The fool says in his heart, “There is no God.” Thus begins Psalm 53, our passage for today.

In “The Treasury of David”, Spurgeon condenses Matthew Henry:

God, in this Psalm, “speaketh twice,” for this is the same almost verbatim with the fourteenth Psalm. The scope of it is to convince us of our sins, to set us blushing, and to set us trembling because of them: there is need of “line upon line” to this purpose. God, by the psalmist, here shows—

1. The fact of sin. God is a witness to it. He looks down from heaven and sees all the sinfulness of men’s hearts and lives. All this is open and naked before him.

2. The fault of sin. It is iniquity (Ps 53:1,4); it is an unrighteous thing; it is that in which there is no good (Ps 53:1,3); it is going back from God (Ps 53:3).

3. The fountain of sin. How comes it that men are so bad? Surely, it is because there is no fear of God before their eyes; they say in their hearts, there is no God at all to call us to account, none that we need to stand in awe of. Men’s bad practices flow from their bad principles.

4. The folly of sin. He is a fool (in the account of God, whose judgment we are sure is right) who harbours such corrupt thoughts. The “workers of iniquity, “whatever they pretend to, “have no knowledge; “they may truly be said to know nothing that do not know God. Ps 53:4.

5. The filthiness of sin. Sinners are “corrupt” (Ps 53:1); their nature is vitiated and spoiled; their iniquity is “abominable; “it is odious to the holy God, and renders them so; whereas, otherwise he “hates nothing that he has made.” What neatness soever proud sinners pretend to, it is certain that wickedness is the greatest nastiness in the world.

6. The fruit of sin. See to what a degree of barbarity it brings men at last! See their cruelty to their brethren! They “eat them up as they eat bread.” As if they had not only become beasts, but beasts of prey. See their contempt of God at the same time—they have not called upon him, but scorn to be beholden to him.
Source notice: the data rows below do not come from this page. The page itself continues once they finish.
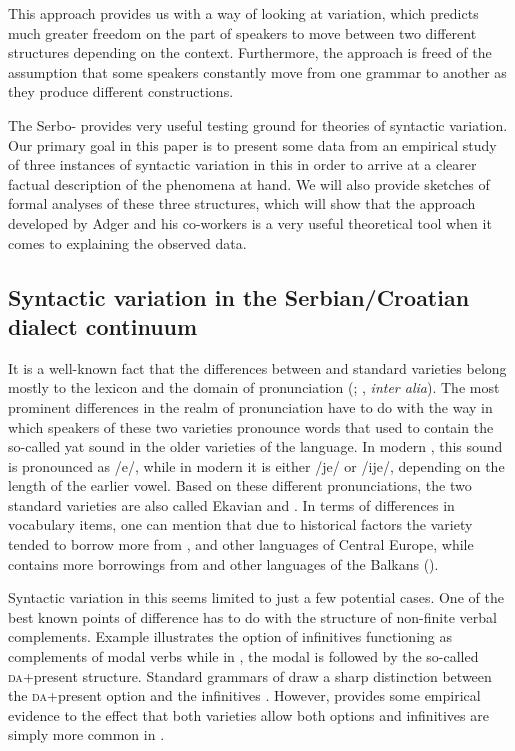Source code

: \documentclass[output=paper,modfonts,newtxmath,hidelinks,]{langscibook}
\begin{document}
This approach provides us with a way of looking at variation, which predicts much greater freedom on the part of speakers to move between two different structures depending on the context. Furthermore, the approach is freed of the assumption that some speakers constantly move from one grammar to another as they produce different constructions.

The Serbo-  provides very useful testing ground for theories of syntactic variation. Our primary goal in this paper is to present some data from an empirical study of three instances of syntactic variation in this  in order to arrive at a clearer factual description of the phenomena at hand. We will also provide sketches of formal analyses of these three structures, which will show that the approach developed by Adger and his co-workers is a very useful theoretical tool when it comes to explaining the observed data.

\subsection{Syntactic variation in the Serbian/Croatian dialect continuum}\label{7:s1.2}

It is a well-known fact that the differences between  and  standard varieties belong mostly to the lexicon and the domain of pronunciation (\citealt{CorbettBrowne2009}; \citealt{Bailyn2010}, \textit{inter alia}). The most prominent differences in the realm of pronunciation have to do with the way in which speakers of these two varieties pronounce words that used to contain the so-called yat sound in the older varieties of the language. In modern , this sound is pronounced as /e/, while in modern  it is either /je/ or /ije/, depending on the length of the earlier vowel. Based on these different pronunciations, the two standard varieties are also called Ekavian and . In terms of differences in vocabulary items, one can mention that due to historical factors the  variety tended to borrow more from ,  and other languages of Central Europe, while  contains more borrowings from  and other languages of the Balkans (\citealt{CorbettBrowne2009}).

Syntactic variation in this  seems limited to just a few potential cases. One of the best known points of difference has to do with the structure of non-finite verbal complements. Example  illustrates the option of infinitives functioning as complements of modal verbs while in , the modal is followed by the so-called \textsc{da}+present structure. Standard grammars of  draw a sharp distinction between the  \textsc{da}+present option and the  infinitives \citep{Katicic}. However, \citet{Bailyn2010} provides some empirical evidence to the effect that both varieties allow both options and infinitives are simply more common in .
\end{document}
7. The fear and shame that attends sin (Ps 53:5). “There were they in great fear” who had made God their enemy; their own guilty consciences frightened them and filled them with horror. This enables the virgin, the daughter of Zion, to put them to shame and expose them, “because God hath despised them.”

8. The faith of the saints, and their hope and power touching this great evil (Ps 53:6). There will come a Saviour, a great salvation, a salvation from sin. O that it might be hastened! for it will bring in glorious and joyful times. There were those in Old Testament times that looked and hoped, that prayed and waited for this redemption. Such salvations were often wrought, and all typical of the everlasting triumphs of the glorious church.

Condensed from Matthew Henry,1662-1714.